Misión imposible en el patio trasero.
Reflejo deforme del sueño americano, el film de Liman echa una mirada irónica sobre los para-estatales en la era Reagan.
A treinta años del estreno de Top Gun, Tom Cruise regresa triunfalmente al cockpit de una aeronave en un relato donde volar implica bastante más que el simple hecho de trasladarse de un lugar a otro. Ya la primera escena de Barry Seal-Sólo en América demuestra con creces que el protagonista no es un capitán común y corriente: la simulación manual de una típica situación de turbulencias termina sacudiendo a todo el pasaje, desperdigando objetos y haciendo caer las mascarillas de oxígeno. ¿La razón? Sencillamente, despertar al copiloto de su siesta. Segunda colaboración entre la estrella y el realizador Doug Liman luego de la notable Al filo del mañana, American Made recoge el guante de Martin Scorsese (en particular, las enseñanzas de sus frenéticas sagas criminales de los años 90 y la relectura encarnada por El lobo de Wall Street) para narrar la historia de un piloto de aviación comercial convertido –por obra y gracia de las circunstancias políticas y sus ambiciones– en agente encubierto de la CIA, mula del Cartel de Medellín, lavador profesional de dinero y, finalmente, garganta profunda sobre rol secreto del Estado norteamericano en tierras extrañas.

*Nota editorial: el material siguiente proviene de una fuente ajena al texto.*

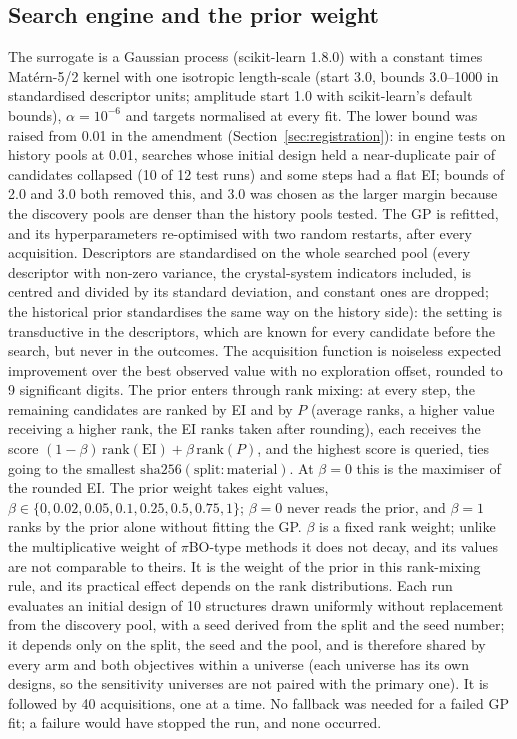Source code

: \subsection{Search engine and the prior weight}\label{sec:engine}
The surrogate is a Gaussian process\cite{rasmussen2006gpml} (scikit-learn 1.8.0\cite{pedregosa2011sklearn}) with a constant
times Mat\'ern-5/2 kernel with one isotropic length-scale (start 3.0, bounds 3.0--1000 in standardised descriptor units; amplitude
start 1.0 with scikit-learn's default bounds), $\alpha=10^{-6}$ and targets normalised at every fit. The lower bound was raised from 0.01 in the amendment
(Section~\ref{sec:registration}): in engine tests on history pools at 0.01, searches whose initial design held a near-duplicate
pair of candidates collapsed (10 of 12 test runs) and some steps had a flat EI; bounds of 2.0 and 3.0 both removed this, and 3.0
was chosen as the larger margin because the discovery pools are denser than the history pools tested. The GP is refitted, and its
hyperparameters re-optimised with two random restarts, after every acquisition. Descriptors are standardised on the whole searched
pool (every descriptor with non-zero variance, the crystal-system indicators included, is centred and divided by its standard
deviation, and constant ones are dropped; the historical prior standardises the same way on the history side): the setting is transductive in the descriptors, which are known for every candidate before the search, but never in the
outcomes. The acquisition function is noiseless expected improvement over the best observed value with no exploration
offset\cite{jones1998ego}, rounded to 9 significant digits. The prior enters through rank mixing: at every step, the remaining
candidates are ranked by EI and by $P$ (average ranks, a higher value receiving a higher rank, the EI ranks taken after rounding),
each receives the score $(1-\beta)\,\mathrm{rank}(\mathrm{EI})+\beta\,\mathrm{rank}(P)$, and the highest score is queried, ties going
to the smallest $\mathrm{sha256}(\text{split}{:}\text{material})$. At $\beta=0$ this is the maximiser of the rounded EI. The prior weight
takes eight values, $\beta\in\{0,0.02,0.05,0.1,0.25,0.5,0.75,1\}$; $\beta=0$ never reads the prior, and $\beta=1$ ranks by the prior
alone without fitting the GP. $\beta$ is a fixed rank weight; unlike the multiplicative weight of
$\pi$BO-type methods\cite{hvarfner2022pibo} it does not decay, and its values are not comparable to theirs. It is the weight of the prior in this rank-mixing rule, and its practical effect depends on
the rank distributions. Each run evaluates an initial design of 10 structures drawn uniformly without replacement from the discovery
pool, with a seed derived from the split and the seed number; it depends only on the split, the seed and the pool, and is therefore
shared by every arm and both objectives within a universe (each universe has its own designs, so the sensitivity universes are not
paired with the primary one). It is followed by 40 acquisitions, one at a time. No fallback was needed for a failed GP fit; a failure
would have stopped the run, and none occurred.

Difícil saber cómo era el Barry Seal de la vida real, en el cual la película basa gran parte de su historia, pero en la piel de Cruise se trata del aviador más canchero, pintón y simpático que pueda llegar a imaginarse. Y nada lerdo: aprovechando algunas de las rutas aéreas, el hombre se hace unos dólares extra pasando ilegalmente habanos cubanos de primera calidad. Es con esa información bajo la manga que un agente de la CIA (el irlandés pelirrojo Domhnall Gleeson) se le acerca para ofrecerle el más insospechado de los negocios. En esencia, armar una empresa fantasma que sirva de fachada para el plan más importante: fotografiar a baja altura los campos de entrenamiento de “los enemigos de la democracia” en Centroamérica, en particular Nicaragua, Honduras y El Salvador. Corren los últimos meses de la década del 70 y la tirante situación política y social con los sandinistas, la Fprlz y el Frente Farabundo Martí está en su apogeo (como también la intervención directa de los Estados Unidos en el territorio, entrenamiento militar de los Contras incluido). En precisamente sobre el terreno, pilotando un jet de última generación y escapando de las balas insurgentes, que Seal conoce a un grupo de muchachos colombianos, encabezado por un tal Pablo Escobar, deseosos de inundar de fresca cocaína el mercado norteamericano.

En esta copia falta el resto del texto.